_What needs to be done_:
From the records below, output exactly the lines running from the line containing "If you know" through the line containing "## Dependency note", and no others.

(Material supplied Opens)

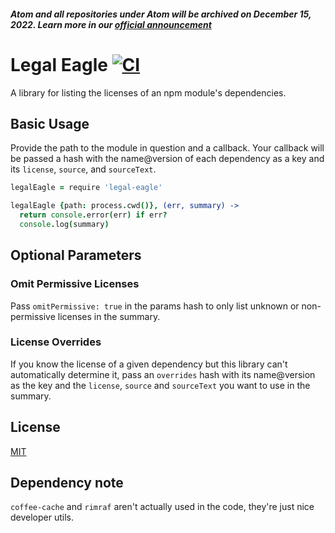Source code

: ##### Atom and all repositories under Atom will be archived on December 15, 2022. Learn more in our [official announcement](https://github.blog/2022-06-08-sunsetting-atom/)
 # Legal Eagle [![CI](https://github.com/atom/legal-eagle/actions/workflows/ci.yml/badge.svg)](https://github.com/atom/legal-eagle/actions/workflows/ci.yml)

A library for listing the licenses of an npm module's dependencies.

## Basic Usage

Provide the path to the module in question and a callback. Your callback will
be passed a hash with the name@version of each dependency as a key and its
`license`, `source`, and `sourceText`.

```coffee
legalEagle = require 'legal-eagle'

legalEagle {path: process.cwd()}, (err, summary) ->
  return console.error(err) if err?
  console.log(summary)
```

## Optional Parameters

### Omit Permissive Licenses

Pass `omitPermissive: true` in the params hash to only list unknown or
non-permissive licenses in the summary.

### License Overrides

If you know the license of a given dependency but this library can't
automatically determine it, pass an `overrides` hash with its name@version as
the key and the `license`, `source` and `sourceText` you want to use in the
summary.

## License

[MIT](LICENSE.md)

## Dependency note

`coffee-cache` and `rimraf` aren't actually used in the code, they're just nice
developer utils.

(Material supplied Closes)

_Result_:
If you know the license of a given dependency but this library can't
automatically determine it, pass an `overrides` hash with its name@version as
the key and the `license`, `source` and `sourceText` you want to use in the
summary.

## License

[MIT](LICENSE.md)

## Dependency note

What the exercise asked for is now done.